Dataset extract:
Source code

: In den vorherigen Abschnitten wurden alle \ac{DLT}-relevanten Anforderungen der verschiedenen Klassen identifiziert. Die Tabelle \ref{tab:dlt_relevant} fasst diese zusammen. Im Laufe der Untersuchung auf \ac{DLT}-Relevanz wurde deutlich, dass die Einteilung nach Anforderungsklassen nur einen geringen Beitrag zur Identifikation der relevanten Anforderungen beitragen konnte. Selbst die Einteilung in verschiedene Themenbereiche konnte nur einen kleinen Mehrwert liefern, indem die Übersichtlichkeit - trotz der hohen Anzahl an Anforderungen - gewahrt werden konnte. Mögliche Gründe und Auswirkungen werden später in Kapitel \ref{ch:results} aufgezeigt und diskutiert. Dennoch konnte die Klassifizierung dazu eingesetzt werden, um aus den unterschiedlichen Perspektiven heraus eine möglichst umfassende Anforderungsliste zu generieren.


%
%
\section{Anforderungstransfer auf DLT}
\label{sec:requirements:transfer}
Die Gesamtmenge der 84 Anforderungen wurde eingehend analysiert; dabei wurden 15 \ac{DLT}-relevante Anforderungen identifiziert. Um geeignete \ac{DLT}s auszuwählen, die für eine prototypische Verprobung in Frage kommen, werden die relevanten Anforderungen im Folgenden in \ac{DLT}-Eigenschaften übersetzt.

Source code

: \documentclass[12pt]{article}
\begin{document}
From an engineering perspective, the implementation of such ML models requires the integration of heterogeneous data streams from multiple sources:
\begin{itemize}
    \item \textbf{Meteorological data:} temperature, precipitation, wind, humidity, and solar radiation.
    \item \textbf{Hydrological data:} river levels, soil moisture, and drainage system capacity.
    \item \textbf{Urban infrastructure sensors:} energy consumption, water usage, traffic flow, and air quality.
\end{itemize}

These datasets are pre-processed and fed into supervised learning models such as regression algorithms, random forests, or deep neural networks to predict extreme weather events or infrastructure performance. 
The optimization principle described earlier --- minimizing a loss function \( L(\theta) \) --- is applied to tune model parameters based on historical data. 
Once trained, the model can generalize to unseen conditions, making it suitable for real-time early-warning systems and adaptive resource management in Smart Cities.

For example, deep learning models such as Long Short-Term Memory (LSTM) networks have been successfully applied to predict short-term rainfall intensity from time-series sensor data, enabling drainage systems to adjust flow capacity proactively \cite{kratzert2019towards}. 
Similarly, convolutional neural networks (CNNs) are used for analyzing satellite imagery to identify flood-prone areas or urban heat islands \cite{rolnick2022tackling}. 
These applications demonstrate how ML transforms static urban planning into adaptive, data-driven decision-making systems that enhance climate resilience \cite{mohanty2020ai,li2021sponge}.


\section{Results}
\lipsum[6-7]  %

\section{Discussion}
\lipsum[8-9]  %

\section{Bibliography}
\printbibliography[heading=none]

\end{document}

Prompt:
The required output is the line containing "The optimization principle" through the last line of the records above, each copied exactly and nothing more.

Exercise answer:
The optimization principle described earlier --- minimizing a loss function \( L(\theta) \) --- is applied to tune model parameters based on historical data. 
Once trained, the model can generalize to unseen conditions, making it suitable for real-time early-warning systems and adaptive resource management in Smart Cities.

For example, deep learning models such as Long Short-Term Memory (LSTM) networks have been successfully applied to predict short-term rainfall intensity from time-series sensor data, enabling drainage systems to adjust flow capacity proactively \cite{kratzert2019towards}. 
Similarly, convolutional neural networks (CNNs) are used for analyzing satellite imagery to identify flood-prone areas or urban heat islands \cite{rolnick2022tackling}. 
These applications demonstrate how ML transforms static urban planning into adaptive, data-driven decision-making systems that enhance climate resilience \cite{mohanty2020ai,li2021sponge}.


\section{Results}
\lipsum[6-7]  %

\section{Discussion}
\lipsum[8-9]  %

\section{Bibliography}
\printbibliography[heading=none]

\end{document}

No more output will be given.